Many consumers simply don't engage with wine terminology, so smarter operators are using their imagination around their wine offering. Razak Helalat, at the Coalshed steak restaurant in Brighton, is one such operator. To set his new restaurant apart from the pack, he produced a truly individual wine list - the range of wines offered, how they are described and the overall look of the list - all to strengthen the restaurant's brand identity and direction.
The list explains why certain wines were chosen and wines are broken into by the glass, old world versus new world, ‘reds by country and wines for food matching. Their descriptions are a world away from the flowery language beloved of many old-fashioned wine lists, instead giving a much more dynamic impression and making the whole subject fun and engaging.

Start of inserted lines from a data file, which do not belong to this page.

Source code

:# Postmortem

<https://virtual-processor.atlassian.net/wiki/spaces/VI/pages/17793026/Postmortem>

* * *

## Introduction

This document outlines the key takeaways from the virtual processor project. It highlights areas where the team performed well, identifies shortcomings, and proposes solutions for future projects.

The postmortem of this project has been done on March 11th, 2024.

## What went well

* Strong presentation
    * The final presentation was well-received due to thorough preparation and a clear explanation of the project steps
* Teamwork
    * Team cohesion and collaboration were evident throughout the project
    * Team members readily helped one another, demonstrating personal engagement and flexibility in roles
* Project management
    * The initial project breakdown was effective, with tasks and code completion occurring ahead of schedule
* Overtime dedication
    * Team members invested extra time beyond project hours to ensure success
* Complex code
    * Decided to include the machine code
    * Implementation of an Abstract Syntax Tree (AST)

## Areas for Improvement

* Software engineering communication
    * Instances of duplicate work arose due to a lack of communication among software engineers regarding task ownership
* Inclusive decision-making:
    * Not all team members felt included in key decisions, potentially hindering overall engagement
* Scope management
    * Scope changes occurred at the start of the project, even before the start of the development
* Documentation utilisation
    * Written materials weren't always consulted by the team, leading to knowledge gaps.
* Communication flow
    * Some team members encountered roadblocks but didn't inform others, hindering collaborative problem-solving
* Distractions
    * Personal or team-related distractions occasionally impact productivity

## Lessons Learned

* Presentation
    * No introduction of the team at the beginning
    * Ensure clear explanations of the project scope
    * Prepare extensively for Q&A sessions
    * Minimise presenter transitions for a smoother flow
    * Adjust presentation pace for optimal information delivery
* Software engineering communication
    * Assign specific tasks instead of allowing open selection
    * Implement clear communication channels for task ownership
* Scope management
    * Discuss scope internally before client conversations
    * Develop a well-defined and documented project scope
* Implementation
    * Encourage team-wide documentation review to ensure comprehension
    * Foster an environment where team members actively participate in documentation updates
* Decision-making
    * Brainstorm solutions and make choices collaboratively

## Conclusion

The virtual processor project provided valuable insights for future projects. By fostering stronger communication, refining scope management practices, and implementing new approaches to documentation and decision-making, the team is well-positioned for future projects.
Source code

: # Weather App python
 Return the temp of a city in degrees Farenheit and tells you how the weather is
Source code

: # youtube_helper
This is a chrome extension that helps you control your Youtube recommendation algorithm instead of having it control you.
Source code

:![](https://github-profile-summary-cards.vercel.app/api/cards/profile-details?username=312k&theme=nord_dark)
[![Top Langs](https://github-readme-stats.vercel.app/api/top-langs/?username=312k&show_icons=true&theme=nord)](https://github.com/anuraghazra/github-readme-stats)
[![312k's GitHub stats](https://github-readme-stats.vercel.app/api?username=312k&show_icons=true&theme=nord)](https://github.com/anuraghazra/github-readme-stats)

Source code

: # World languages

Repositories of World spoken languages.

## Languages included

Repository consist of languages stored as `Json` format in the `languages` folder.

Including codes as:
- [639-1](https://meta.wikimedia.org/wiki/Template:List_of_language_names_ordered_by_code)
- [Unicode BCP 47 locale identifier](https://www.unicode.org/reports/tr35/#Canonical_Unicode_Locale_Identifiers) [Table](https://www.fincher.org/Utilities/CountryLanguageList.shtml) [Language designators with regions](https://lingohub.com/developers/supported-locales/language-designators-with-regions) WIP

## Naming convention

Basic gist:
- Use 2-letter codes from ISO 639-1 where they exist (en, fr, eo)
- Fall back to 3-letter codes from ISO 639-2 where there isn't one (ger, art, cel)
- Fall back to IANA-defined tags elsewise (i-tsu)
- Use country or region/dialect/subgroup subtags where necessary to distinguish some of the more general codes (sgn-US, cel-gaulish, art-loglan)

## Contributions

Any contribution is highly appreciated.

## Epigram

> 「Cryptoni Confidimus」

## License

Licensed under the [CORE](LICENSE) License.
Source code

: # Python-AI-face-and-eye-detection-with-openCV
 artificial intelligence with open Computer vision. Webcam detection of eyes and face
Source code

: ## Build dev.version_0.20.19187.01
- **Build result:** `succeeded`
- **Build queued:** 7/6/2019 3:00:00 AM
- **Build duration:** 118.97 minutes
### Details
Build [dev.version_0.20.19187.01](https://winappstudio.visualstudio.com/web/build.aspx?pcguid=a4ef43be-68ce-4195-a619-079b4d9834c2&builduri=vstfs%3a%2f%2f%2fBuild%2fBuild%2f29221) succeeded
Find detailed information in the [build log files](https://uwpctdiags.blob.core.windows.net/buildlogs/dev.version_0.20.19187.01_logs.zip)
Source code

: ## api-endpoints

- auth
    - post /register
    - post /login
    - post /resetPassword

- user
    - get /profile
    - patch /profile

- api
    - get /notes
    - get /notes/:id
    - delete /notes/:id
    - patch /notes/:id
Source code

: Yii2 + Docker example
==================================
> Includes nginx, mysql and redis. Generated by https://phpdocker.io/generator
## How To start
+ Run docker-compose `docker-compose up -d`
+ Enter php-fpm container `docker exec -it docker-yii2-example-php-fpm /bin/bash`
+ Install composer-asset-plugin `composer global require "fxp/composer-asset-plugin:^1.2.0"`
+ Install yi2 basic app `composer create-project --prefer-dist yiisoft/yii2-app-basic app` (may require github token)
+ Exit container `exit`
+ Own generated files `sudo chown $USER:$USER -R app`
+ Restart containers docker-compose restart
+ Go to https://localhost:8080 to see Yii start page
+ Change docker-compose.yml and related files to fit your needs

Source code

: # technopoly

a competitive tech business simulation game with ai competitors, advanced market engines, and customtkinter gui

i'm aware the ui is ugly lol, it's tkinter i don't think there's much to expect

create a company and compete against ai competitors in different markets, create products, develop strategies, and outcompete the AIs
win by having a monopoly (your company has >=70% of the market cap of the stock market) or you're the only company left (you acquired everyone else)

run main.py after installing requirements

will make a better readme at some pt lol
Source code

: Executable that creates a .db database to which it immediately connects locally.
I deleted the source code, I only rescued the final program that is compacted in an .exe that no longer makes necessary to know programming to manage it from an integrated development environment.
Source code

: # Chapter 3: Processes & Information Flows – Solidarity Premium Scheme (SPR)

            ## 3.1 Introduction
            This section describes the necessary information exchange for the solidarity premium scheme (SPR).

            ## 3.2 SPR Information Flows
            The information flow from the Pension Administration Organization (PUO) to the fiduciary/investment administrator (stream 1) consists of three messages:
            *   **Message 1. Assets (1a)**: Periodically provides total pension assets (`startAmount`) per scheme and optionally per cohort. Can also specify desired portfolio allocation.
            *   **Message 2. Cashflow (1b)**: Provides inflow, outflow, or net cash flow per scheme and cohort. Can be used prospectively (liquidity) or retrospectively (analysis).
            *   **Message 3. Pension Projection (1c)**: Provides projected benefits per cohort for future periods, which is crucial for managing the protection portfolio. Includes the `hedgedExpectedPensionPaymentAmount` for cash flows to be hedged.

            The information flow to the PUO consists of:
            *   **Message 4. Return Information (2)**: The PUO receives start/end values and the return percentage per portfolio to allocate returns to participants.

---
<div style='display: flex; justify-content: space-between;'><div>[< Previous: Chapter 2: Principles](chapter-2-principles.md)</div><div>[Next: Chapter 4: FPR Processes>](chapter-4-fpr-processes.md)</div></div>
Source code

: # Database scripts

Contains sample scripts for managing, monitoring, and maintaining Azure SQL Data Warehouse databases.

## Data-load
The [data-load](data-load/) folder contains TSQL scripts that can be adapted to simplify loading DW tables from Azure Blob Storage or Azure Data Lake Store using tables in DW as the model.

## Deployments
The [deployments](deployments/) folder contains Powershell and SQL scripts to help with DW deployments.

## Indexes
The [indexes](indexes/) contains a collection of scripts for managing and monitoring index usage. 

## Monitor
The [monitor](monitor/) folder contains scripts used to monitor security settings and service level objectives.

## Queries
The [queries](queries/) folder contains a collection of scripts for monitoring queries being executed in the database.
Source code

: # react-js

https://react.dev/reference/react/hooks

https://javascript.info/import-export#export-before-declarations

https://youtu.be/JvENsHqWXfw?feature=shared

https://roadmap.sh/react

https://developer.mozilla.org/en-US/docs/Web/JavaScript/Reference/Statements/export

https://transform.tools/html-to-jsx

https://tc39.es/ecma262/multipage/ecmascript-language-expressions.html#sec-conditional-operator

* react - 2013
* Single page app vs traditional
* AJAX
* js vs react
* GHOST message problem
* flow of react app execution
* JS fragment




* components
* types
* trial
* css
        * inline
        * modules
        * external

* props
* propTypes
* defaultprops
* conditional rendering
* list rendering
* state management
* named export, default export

For example, a fine Burgundy is described as "the holy grail of red wine! There are not many better ways to spend an hour of your life", while an Italian Barbera is presented as "a wine which is very close to our hearts… you can tell that while making this wine, the winemaker was dreaming of eating a great chunk of aged beef."
This kind of informal, fun approach has been extremely successful; the average spend per bottle at the Coalshed is much higher than other similar outlets. The customer can see that the owner has made a huge effort with the list - and is reassured and encouraged to be bolder with their wine purchases.